Segment Start: MATERIAL FOR THE TASK
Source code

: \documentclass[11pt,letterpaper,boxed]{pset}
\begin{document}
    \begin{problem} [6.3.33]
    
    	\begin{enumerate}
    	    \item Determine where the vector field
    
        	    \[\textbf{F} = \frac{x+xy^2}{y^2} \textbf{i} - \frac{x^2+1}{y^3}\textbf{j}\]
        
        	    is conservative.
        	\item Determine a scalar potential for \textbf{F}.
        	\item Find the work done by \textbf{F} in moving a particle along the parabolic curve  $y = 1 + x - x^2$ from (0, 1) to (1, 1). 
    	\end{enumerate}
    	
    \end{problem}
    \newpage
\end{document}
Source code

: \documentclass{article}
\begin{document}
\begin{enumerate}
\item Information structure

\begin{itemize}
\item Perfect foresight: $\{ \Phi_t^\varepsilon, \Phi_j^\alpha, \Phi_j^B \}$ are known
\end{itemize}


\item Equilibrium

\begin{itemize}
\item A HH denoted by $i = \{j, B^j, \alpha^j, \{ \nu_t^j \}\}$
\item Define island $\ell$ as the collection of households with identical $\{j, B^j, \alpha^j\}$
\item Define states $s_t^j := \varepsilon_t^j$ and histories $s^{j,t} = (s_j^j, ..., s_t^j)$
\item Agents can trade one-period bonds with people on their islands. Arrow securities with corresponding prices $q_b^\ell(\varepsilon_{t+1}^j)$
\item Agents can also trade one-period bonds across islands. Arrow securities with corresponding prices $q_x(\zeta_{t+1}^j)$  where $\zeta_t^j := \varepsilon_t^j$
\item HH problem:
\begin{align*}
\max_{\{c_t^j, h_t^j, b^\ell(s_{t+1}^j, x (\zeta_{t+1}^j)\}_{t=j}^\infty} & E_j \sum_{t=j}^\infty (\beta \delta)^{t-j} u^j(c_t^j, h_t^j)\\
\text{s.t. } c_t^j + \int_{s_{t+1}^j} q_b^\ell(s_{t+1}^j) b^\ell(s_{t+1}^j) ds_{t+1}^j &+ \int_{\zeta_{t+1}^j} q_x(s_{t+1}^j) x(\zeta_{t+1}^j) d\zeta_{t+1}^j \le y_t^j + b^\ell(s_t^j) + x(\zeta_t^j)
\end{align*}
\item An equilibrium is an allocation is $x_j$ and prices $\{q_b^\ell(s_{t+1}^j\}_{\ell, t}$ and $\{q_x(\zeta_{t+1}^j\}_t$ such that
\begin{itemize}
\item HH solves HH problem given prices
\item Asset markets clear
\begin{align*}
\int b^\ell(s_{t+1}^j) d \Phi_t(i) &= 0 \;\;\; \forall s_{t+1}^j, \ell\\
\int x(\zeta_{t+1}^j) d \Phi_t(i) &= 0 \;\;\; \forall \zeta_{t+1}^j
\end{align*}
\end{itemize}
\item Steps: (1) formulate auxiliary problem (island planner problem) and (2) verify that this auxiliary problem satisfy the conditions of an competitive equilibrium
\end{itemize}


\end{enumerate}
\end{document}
Segment End: MATERIAL FOR THE TASK
Segment Start: MATERIAL FOR THE TASK
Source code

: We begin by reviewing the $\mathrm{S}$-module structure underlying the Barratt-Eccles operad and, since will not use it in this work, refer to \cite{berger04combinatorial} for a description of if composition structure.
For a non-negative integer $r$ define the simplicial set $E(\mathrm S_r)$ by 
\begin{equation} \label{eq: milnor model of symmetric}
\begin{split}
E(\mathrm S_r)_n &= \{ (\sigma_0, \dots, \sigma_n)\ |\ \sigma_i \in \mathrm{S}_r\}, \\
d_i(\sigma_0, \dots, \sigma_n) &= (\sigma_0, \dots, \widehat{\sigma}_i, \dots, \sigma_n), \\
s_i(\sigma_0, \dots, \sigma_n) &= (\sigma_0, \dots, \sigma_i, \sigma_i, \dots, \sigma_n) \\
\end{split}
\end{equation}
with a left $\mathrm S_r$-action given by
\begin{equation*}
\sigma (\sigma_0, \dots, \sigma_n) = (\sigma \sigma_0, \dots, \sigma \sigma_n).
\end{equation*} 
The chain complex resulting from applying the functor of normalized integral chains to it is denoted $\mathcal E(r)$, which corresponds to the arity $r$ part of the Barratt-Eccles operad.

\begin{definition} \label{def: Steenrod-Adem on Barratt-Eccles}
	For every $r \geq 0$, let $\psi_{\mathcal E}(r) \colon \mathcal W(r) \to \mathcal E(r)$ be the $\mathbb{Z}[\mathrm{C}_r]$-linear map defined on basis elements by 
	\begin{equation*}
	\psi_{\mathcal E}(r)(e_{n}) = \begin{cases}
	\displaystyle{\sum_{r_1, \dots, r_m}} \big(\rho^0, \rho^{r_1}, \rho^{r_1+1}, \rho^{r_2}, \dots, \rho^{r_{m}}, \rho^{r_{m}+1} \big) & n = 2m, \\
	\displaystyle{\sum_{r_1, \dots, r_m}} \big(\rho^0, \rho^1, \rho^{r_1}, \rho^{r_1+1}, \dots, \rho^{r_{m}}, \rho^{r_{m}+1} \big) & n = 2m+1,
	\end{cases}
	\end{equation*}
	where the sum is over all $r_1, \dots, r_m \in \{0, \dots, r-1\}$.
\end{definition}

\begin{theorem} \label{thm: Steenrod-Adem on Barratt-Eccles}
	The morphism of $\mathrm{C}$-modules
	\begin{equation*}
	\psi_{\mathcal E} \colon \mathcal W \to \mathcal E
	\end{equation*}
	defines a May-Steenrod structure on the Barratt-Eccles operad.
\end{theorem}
Segment End: MATERIAL FOR THE TASK
From the records above, copy only the lines starting with the line that holds "Define island $\ell$" and going on through the line that holds "(s_j^j, ..., s_t^j)$", exactly as written.

▶ **OUTPUT**
\item Define island $\ell$ as the collection of households with identical $\{j, B^j, \alpha^j\}$
\item Define states $s_t^j := \varepsilon_t^j$ and histories $s^{j,t} = (s_j^j, ..., s_t^j)$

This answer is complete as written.